Como su difunto hermano Carmelo, con frecuencia copiamos lo que no debemos, Marcelino comenzó a beber sin control, sin reparo, a cualquier hora del día, sin un motivo concreto, solo o en compañía, le daba igual. También se contaron otras muchas historias de Marcelino, ninguna sana, que una vez que se empieza con este tipo de habladurías parece que no hubiera final ni límites. Es otra forma de morirse, dijeron, más lenta, menos brusca, pero con más etiquetas.
-Anda, que no sale de la casa aquella…
-En los casinos ya ni le dejan entrar…
-Si su madre lo viera, pobrecilla, con lo que esa mujer hizo por estos niños…
No hace mucho, seis o siete años, puede que menos, la leyenda de los Torres escribió una nueva página, protagonizada por Marcelino -como no podía ser de otro modo: era el único que quedaba vivo, aunque en ocasiones su aspecto fuera el de un muerto-. Después de una corrida en un pueblo cercano, un festival benéfico para recaudar fondos con los que ayudar a una niña enferma que requería de una operación muy cara en el extranjero, varios años sin vestirse de corto tuvieron que emplearse a fondo para convencerlo, después de una cena en la que se excedió con la carne y los digestivos -un digestivo escocés para bajar todo esto-, tampoco se comportó de un modo extraño, en sus parámetros habituales, a Marcelino se le paró el corazón, en un segundo, mientras se reía a carcajadas.
Entre unos cuantos hombres lo pudieron colocar sobre una mesa, y mientras uno trataba de practicarle el boca a boca, otro le propinaba unos fuertes y atropellados puñetazos en el pecho -más parecía una venganza que una reanimación-. Lo vas a acabar de rematar tú, menuda paliza, dijo uno; déjame, que esto lo he visto yo en una película, respondió el improvisado socorrista.
Ya en la ambulancia, que tardó bastante menos en llegar de lo que muchos ya protestaban, pudo ver Marcelino -Marce para los conocidos- una luz brillante al final de un túnel, y también pudo ver de nuevo a su hermano Carmelo -encogidito en su traje de almirante-, muy repeinado y sonriente, que lo llamaba desde la distancia: "Vente conmigo, Marce, vente conmigo". Pudo ver a su padre, sobre la mesa del cementerio en la que aguardó la muerte definitiva, lo saludaba con parsimonia y torpeza, como un rey en el exilio.

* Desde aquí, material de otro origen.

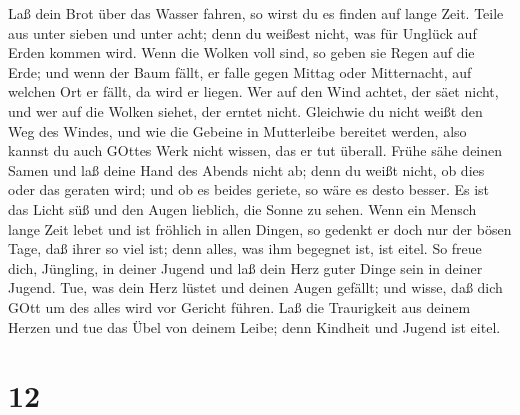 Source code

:  Laß dein Brot über das Wasser fahren, so wirst du es finden
auf lange Zeit.  Teile aus unter sieben und unter acht; denn
du weißest nicht, was für Unglück auf Erden kommen wird. 
Wenn die Wolken voll sind, so geben sie Regen auf die Erde; und wenn der
Baum fällt, er falle gegen Mittag oder Mitternacht, auf welchen Ort er
fällt, da wird er liegen.  Wer auf den Wind achtet, der säet
nicht, und wer auf die Wolken siehet, der erntet nicht. 
Gleichwie du nicht weißt den Weg des Windes, und wie die Gebeine in
Mutterleibe bereitet werden, also kannst du auch GOttes Werk nicht
wissen, das er tut überall.  Frühe sähe deinen Samen und laß
deine Hand des Abends nicht ab; denn du weißt nicht, ob dies oder das
geraten wird; und ob es beides geriete, so wäre es desto besser.
 Es ist das Licht süß und den Augen lieblich, die Sonne zu
sehen.  Wenn ein Mensch lange Zeit lebet und ist fröhlich in
allen Dingen, so gedenkt er doch nur der bösen Tage, daß ihrer so viel
ist; denn alles, was ihm begegnet ist, ist eitel.  So freue
dich, Jüngling, in deiner Jugend und laß dein Herz guter Dinge sein in
deiner Jugend. Tue, was dein Herz lüstet und deinen Augen gefällt; und
wisse, daß dich GOtt um des alles wird vor Gericht führen. 
Laß die Traurigkeit aus deinem Herzen und tue das Übel von deinem Leibe;
denn Kindheit und Jugend ist eitel.

\hypertarget{section-11}{%
\section{12}\label{section-11}}

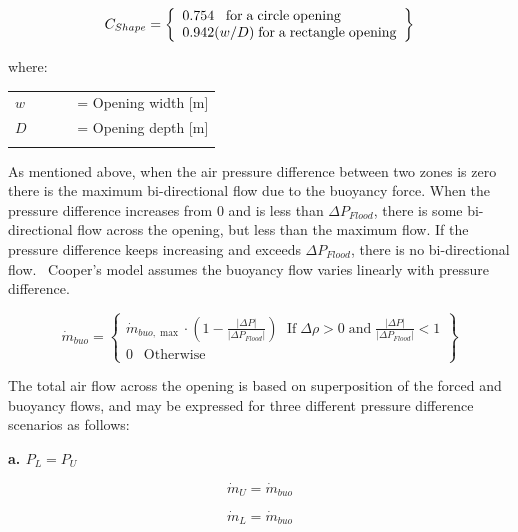 \begin{equation}
C_{Shape} = \left\{ \begin{array}{l}0.754\;\;\;{\rm{for}}\;{\rm{a}}\;{\rm{circle}}\;{\rm{opening}}\\0.942(w/D)\;{\rm{for}}\;{\rm{a}}\;{\rm{rectangle}}\;{\rm{opening}}\end{array} \right\}
\end{equation}

where:

\begin{tabular}{lp{0.7\linewidth}}
\\
$w$ &= Opening width [m]\\
$D$ &= Opening depth [m]\\
\\
\end{tabular}

As mentioned above, when the air pressure difference between two zones is zero there is the maximum bi-directional flow due to the buoyancy force. When the pressure difference increases from 0 and is less than \textbar{}$\Delta P_{Flood}$\textbar{}, there is some bi-directional flow across the opening, but less than the maximum flow. If the pressure difference keeps increasing and exceeds \textbar{}$\Delta P_{Flood}$\textbar{}, there is no bi-directional flow.~ Cooper's model assumes the buoyancy flow varies linearly with pressure difference.

\begin{equation}
\dot{m}_{buo} = \left\{ \begin{array}{l}{\dot{m}_{buo,\max }}\cdot\left( {1 - \frac{{\left| {\Delta P} \right|}}{{\left| {\Delta {P_{Flood}}} \right|}}} \right)\;\,\,\mbox{If}\;\Delta \rho  > 0\;\mbox{and}\;\frac{{\left| {\Delta P} \right|}}{{\left| {\Delta {P_{Flood}}} \right|}} < 1\\0\;\,\,\,\mbox{Otherwise}\end{array} \right\}
\end{equation}

The total air flow across the opening is based on superposition of the forced and buoyancy flows, and may be expressed for three different pressure difference scenarios as follows:

\textbf{a. $P_L = P_U$}

\begin{equation}
\dot{m}_U = \dot{m}_{buo}
\end{equation}

\begin{equation}
\dot{m}_L = \dot{m}_{buo}
\end{equation}

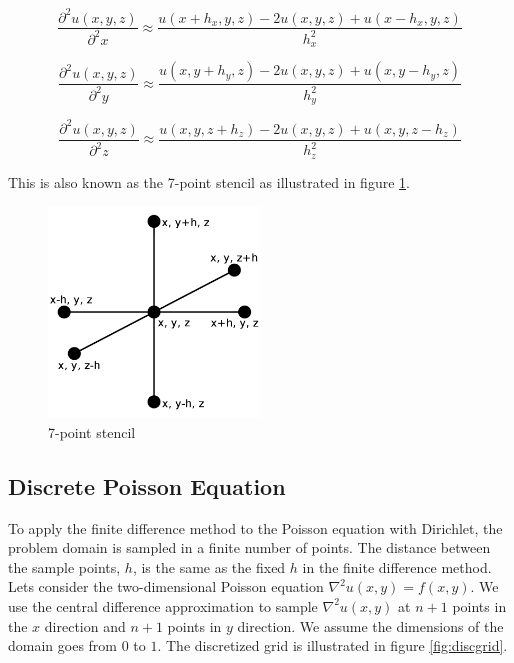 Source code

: $$\frac{\partial^2 u(x, y, z)}{\partial^2 x} \approx \frac{u(x+h_x, y, z) - 2u(x, y, z) + u(x-h_x, y, z)}{h_x^2}$$

$$\frac{\partial^2 u(x, y, z)}{\partial^2 y} \approx \frac{u(x, y+h_y, z) - 2u(x, y, z) + u(x, y-h_y, z)}{h_y^2}$$

$$\frac{\partial^2 u(x, y, z)}{\partial^2 z} \approx \frac{u(x, y, z+h_z) - 2u(x, y, z) + u(x, y, z-h_z)}{h_z^2}$$

This is also known as the 7-point stencil as illustrated in figure \ref{fig:7ps}.

\begin{figure}[ht]
	\center
	\includegraphics[width=0.5\textwidth]{images/7_point_stencil}
	\caption{7-point stencil}
	\label{fig:7ps}
\end{figure}

\subsection{Discrete Poisson Equation}

To apply the finite difference method to the Poisson equation with Dirichlet,
the problem domain is sampled in a finite number of points. The distance
between the sample points, $h$, is the same as the fixed $h$ in the finite
difference method. Lets consider the two-dimensional Poisson equation $\nabla^2
u(x, y) = f(x, y)$. We use the central difference approximation to sample
$\nabla^2 u(x, y)$ at $n+1$ points in the $x$ direction and $n+1$ points in $y$
direction. We assume the dimensions of the domain goes from $0$ to $1$. The
discretized grid is illustrated in figure \ref{fig:discgrid}.

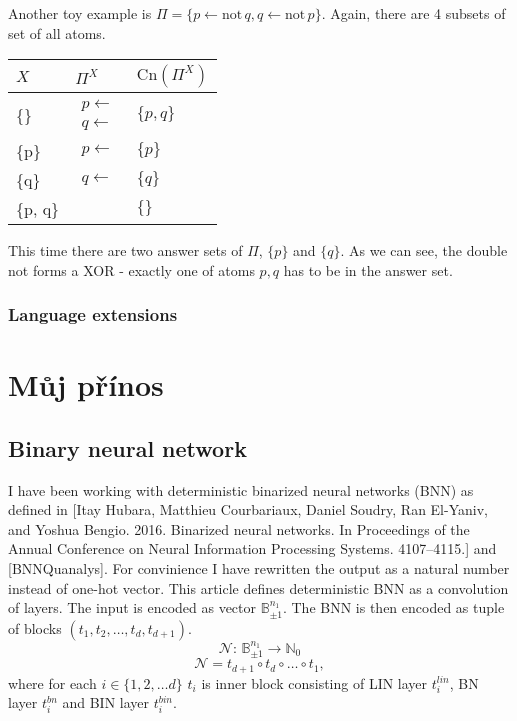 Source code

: \documentclass{fithesis}
\newcommand{\BB}{\mathbb{B}}
\newcommand{\NN}{\mathbb{N}}
\newcommand{\BNN}{\mathcal{N}}
\newcommand{\asprule}[2]{#1 \leftarrow #2}
\newcommand{\aspnot}{\mathrm{not}\,}
\begin{document}
Another toy example is $\Pi = \{\asprule{p}{\aspnot q}, \asprule{q}{\aspnot p}\}$.
Again, there are 4 subsets of set of all atoms.
\begin{center}
    \begin{tabular}{l|l|l}
        $X$ & $\Pi^X$ & $\mathrm{Cn}(\Pi^X)$ \\\hline
        \{\} & $\begin{matrix}\asprule{p}{}\\\asprule{q}{}\end{matrix}$ & $\{p, q\}$\\\hline
        \{p\} & $\begin{matrix}\asprule{p}{}\end{matrix}$ & $\{p\}$\\\hline
        \{q\} & $\begin{matrix}\asprule{q}{}\end{matrix}$ & $\{q\}$\\\hline
        \{p, q\} & & $\{\}$
    \end{tabular}
\end{center}
This time there are two answer sets of $\Pi$, $\{p\}$ and $\{q\}$.
As we can see, the double not forms a XOR - exactly one of atoms $p, q$ has to
be in the answer set.

\subsection{Language extensions}


\chapter{Můj přínos}

\section{Binary neural network}

I have been working with deterministic binarized neural networks (BNN)
as defined in [Itay Hubara, Matthieu Courbariaux, Daniel Soudry, Ran El-Yaniv, and Yoshua Bengio. 2016. Binarized neural networks. In Proceedings of the Annual Conference on Neural Information Processing Systems. 4107–4115.] and [BNNQuanalys].
For convinience I have rewritten the output as a natural number instead of
one-hot vector.
This article defines deterministic BNN as a convolution of layers.
The input is
encoded as vector $\BB_{\pm 1}^{n_1}$. The BNN is then encoded as tuple of blocks
$(t_1, t_2, \dots, t_d, t_{d+1})$.
\begin{equation*}
    \BNN: \, \BB_{\pm 1}^{n_1} \to \NN_0
\end{equation*}
\begin{equation}
    \BNN = t_{d+1} \circ t_d \circ \dots \circ t_1,
\end{equation}
where for each $i\in \{1, 2, \dots d\}$ $t_i$ is inner block consisting
of LIN layer $t_i^{lin}$, BN layer $t_i^{bn}$ and BIN layer $t_i^{bin}$.
\end{document}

Pudo ver las luces de la ambulancia, la nariz del camillero, los caracolillos de un enfermero, los tubos, las verdes batas, y pudo sentir como una fría y metálica mano, con forma de plancha, le aplastaba el pecho, antes de que la electricidad sacudiera todo su interior. "Se nos va, se nos va", alguien dijo.
A punto de llegar al hospital, acompañado por una sinfonía de pitidos, sirenas y gritos, Marcelino abrió los ojos para sorpresa de los presentes, que no podían dar crédito a lo que contemplaban. Hubo suspiros profundos, gritos de terror, que esas cosas impresionan, y mucho, y hasta algún desmayo a las puertas de la clínica. Atado a la camilla, los ojos abiertos de par en par, Marcelino tenía el gesto de ese niño en su primer día de parvulario.
-¿Dónde estoy? -preguntó, tras girar la cabeza y al tiempo que se separaba los tubos y los cables de su cuerpo.
-Creíamos que estaba muerto… -apenas pudo decir el camillero que lo acompañaba.